## Working data
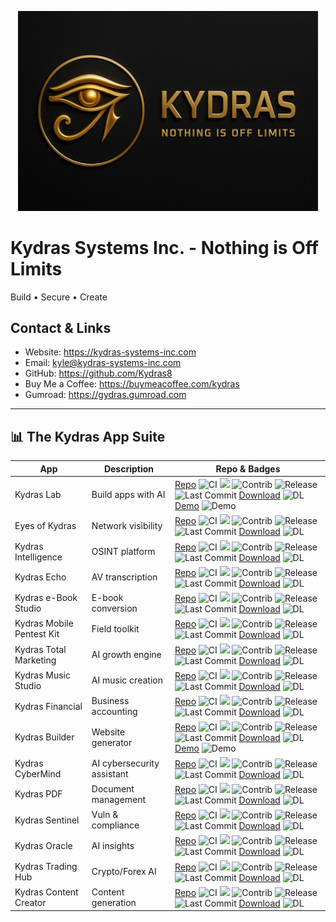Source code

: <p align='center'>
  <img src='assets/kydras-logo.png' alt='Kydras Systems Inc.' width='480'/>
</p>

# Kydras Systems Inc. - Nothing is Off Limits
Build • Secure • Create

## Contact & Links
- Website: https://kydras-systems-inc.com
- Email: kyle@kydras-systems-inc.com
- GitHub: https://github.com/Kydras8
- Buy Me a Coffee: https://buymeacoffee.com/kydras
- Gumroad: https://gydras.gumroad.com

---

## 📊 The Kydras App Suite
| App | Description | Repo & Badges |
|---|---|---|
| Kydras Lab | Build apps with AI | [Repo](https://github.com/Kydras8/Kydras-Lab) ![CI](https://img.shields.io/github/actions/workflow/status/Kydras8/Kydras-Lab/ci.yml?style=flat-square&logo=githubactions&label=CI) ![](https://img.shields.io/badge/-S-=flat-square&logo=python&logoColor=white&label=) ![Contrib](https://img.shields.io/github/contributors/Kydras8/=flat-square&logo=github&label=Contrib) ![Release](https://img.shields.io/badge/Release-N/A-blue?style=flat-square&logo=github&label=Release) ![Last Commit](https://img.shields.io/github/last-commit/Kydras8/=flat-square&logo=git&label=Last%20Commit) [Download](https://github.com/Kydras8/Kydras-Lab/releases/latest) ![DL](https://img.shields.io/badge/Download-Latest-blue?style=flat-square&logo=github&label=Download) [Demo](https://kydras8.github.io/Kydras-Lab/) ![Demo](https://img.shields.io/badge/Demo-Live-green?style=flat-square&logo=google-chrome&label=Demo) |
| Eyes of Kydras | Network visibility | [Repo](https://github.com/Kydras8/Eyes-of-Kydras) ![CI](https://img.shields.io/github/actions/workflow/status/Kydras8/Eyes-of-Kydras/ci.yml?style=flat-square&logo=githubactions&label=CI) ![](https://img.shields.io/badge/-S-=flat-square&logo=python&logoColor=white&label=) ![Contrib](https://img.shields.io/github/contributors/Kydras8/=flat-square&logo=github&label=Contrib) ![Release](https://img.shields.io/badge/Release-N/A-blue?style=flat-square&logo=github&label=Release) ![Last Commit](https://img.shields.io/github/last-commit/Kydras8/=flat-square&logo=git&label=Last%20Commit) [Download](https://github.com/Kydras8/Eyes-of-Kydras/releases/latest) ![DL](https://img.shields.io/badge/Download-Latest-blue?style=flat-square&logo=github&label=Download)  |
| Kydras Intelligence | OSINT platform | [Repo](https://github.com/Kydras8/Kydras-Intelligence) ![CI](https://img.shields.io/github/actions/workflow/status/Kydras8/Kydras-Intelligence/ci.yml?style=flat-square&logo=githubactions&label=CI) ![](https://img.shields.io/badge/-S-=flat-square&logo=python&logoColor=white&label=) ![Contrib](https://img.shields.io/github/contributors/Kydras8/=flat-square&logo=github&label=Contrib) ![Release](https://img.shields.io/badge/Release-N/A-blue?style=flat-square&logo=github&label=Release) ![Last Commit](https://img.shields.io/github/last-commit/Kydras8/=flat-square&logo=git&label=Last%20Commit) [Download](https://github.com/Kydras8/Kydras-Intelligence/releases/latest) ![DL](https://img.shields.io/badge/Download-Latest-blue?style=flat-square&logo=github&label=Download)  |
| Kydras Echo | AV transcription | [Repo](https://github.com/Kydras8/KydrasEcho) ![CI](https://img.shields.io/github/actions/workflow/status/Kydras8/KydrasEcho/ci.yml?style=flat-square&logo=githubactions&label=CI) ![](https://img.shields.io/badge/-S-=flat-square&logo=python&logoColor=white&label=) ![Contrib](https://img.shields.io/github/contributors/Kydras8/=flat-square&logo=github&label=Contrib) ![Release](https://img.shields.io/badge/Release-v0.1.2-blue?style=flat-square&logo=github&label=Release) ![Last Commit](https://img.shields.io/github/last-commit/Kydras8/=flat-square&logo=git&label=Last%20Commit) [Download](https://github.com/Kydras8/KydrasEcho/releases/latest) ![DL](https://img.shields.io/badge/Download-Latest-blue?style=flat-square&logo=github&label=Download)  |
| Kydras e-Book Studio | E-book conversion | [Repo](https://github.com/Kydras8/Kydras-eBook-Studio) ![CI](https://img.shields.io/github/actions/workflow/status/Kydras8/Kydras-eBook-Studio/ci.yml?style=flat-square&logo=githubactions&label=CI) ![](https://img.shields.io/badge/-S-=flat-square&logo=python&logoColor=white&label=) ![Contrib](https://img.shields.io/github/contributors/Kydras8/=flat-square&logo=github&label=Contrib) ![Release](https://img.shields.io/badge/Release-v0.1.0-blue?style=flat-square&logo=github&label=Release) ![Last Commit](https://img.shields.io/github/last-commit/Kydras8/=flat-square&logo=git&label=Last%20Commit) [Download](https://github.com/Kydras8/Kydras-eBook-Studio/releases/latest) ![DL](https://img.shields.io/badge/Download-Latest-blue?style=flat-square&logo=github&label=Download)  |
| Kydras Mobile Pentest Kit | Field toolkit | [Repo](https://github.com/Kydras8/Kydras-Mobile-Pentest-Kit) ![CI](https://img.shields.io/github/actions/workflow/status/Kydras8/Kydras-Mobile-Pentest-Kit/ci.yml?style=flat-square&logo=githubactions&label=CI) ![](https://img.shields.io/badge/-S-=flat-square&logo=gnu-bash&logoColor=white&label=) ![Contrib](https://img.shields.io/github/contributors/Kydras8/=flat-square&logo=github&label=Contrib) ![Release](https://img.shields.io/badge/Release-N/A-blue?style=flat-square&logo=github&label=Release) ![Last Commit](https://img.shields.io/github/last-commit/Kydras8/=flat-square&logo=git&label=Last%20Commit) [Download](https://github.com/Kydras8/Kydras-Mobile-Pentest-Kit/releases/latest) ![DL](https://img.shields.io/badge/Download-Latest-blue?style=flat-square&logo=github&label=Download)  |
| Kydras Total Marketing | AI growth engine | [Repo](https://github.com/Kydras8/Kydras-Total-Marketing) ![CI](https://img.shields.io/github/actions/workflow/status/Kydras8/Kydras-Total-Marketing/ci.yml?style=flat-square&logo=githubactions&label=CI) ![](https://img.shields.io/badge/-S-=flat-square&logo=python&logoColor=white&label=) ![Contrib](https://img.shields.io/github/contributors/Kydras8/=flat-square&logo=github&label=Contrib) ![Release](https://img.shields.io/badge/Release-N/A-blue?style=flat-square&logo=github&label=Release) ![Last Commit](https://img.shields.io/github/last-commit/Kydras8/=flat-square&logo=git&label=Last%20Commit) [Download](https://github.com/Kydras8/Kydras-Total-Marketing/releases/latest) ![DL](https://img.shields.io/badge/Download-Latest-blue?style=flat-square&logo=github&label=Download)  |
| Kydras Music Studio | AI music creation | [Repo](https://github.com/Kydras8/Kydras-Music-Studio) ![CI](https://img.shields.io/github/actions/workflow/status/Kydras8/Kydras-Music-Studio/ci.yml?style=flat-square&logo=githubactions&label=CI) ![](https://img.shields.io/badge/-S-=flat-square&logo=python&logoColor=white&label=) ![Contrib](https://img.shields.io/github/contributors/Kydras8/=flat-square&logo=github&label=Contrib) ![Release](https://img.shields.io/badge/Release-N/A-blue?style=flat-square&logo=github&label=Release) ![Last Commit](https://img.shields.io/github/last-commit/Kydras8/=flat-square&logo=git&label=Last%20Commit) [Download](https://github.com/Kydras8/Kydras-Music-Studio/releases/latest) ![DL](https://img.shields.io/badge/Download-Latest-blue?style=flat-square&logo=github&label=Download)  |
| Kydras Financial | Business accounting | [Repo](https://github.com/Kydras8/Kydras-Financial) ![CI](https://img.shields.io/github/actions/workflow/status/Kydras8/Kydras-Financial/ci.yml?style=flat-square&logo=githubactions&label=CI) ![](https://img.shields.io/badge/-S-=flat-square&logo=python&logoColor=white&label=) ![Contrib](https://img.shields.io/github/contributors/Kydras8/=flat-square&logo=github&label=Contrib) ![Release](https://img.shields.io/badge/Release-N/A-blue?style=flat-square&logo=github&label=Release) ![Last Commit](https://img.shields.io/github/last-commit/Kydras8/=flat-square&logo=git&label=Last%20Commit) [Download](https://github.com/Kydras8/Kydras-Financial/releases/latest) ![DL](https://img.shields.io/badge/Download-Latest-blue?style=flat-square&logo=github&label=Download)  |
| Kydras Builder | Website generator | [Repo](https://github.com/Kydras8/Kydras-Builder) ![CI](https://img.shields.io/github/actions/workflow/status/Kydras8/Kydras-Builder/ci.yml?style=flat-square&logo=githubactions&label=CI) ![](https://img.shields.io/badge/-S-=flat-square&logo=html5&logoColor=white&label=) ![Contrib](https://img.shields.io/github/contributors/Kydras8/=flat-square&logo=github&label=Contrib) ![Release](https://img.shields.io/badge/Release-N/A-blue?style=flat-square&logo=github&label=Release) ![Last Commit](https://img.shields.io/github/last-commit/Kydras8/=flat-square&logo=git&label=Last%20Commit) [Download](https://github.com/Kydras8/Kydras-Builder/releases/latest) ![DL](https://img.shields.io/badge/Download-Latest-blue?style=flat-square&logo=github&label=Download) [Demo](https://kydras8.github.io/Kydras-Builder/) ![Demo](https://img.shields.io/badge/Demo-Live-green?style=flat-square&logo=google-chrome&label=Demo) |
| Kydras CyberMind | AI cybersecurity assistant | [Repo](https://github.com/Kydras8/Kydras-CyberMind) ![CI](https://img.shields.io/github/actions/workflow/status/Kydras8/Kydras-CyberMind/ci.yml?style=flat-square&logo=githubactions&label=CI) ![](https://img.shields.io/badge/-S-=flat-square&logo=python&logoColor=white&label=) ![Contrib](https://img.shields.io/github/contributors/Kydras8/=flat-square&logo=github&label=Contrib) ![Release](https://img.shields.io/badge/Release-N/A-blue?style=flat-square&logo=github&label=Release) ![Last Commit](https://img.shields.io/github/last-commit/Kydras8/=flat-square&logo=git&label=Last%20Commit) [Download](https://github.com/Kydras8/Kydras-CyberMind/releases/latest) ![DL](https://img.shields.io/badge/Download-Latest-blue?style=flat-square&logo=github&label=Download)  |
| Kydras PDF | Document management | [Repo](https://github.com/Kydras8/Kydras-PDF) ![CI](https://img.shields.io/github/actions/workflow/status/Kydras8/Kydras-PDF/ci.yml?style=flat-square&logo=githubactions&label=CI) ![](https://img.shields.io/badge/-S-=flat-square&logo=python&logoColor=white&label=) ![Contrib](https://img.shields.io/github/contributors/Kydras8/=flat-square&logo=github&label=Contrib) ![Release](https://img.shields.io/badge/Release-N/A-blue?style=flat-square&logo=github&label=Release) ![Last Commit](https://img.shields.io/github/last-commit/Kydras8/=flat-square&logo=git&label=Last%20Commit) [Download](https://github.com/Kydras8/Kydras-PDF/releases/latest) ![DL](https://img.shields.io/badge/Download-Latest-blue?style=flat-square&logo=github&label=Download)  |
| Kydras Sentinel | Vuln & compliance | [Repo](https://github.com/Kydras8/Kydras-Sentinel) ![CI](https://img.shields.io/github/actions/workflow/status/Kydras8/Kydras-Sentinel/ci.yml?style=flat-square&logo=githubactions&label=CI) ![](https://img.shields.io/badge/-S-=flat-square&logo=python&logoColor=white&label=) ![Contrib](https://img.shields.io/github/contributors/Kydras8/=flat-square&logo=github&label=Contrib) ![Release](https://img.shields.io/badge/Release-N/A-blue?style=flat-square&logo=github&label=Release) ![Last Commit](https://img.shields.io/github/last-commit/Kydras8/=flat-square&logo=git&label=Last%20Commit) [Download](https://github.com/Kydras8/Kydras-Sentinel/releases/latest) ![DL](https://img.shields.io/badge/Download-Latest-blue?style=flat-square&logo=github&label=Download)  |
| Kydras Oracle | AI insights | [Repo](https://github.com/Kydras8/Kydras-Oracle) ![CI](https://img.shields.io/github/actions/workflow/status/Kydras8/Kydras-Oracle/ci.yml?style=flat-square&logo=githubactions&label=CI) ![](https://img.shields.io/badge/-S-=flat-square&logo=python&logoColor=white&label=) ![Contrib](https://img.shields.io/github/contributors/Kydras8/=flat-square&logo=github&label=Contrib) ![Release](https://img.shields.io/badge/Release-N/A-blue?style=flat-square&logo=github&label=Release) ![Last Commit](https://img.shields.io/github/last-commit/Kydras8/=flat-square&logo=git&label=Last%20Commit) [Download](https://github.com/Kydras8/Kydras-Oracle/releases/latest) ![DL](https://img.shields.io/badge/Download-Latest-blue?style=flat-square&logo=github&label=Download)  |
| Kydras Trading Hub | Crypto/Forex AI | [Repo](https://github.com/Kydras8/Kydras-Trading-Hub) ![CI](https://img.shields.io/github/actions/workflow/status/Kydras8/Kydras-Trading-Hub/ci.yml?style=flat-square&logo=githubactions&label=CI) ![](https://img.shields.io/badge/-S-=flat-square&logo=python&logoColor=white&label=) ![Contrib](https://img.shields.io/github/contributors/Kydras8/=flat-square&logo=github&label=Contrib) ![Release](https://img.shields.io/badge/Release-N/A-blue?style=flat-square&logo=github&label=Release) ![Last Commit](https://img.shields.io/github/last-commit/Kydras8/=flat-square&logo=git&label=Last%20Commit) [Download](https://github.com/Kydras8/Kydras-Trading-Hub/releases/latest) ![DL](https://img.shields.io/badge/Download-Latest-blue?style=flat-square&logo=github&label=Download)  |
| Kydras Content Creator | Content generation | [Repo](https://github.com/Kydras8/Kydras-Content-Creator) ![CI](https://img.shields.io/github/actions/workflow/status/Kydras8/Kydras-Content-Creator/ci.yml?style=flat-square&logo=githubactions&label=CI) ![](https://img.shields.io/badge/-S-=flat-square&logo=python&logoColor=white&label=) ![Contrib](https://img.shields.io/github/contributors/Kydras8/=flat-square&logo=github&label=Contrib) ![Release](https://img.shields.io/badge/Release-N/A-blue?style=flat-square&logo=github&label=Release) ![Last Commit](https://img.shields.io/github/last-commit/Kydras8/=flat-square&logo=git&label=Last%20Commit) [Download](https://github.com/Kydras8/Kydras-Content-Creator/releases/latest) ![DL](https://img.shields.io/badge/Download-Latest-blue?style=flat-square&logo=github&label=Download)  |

==

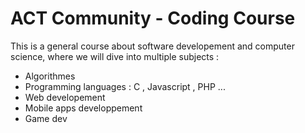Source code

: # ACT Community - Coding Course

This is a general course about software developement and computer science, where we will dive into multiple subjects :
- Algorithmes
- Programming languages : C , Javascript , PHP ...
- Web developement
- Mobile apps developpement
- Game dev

## Problem details
Tally the lines in this data that hold the word "Mobile" and state only the count.

## Reply
2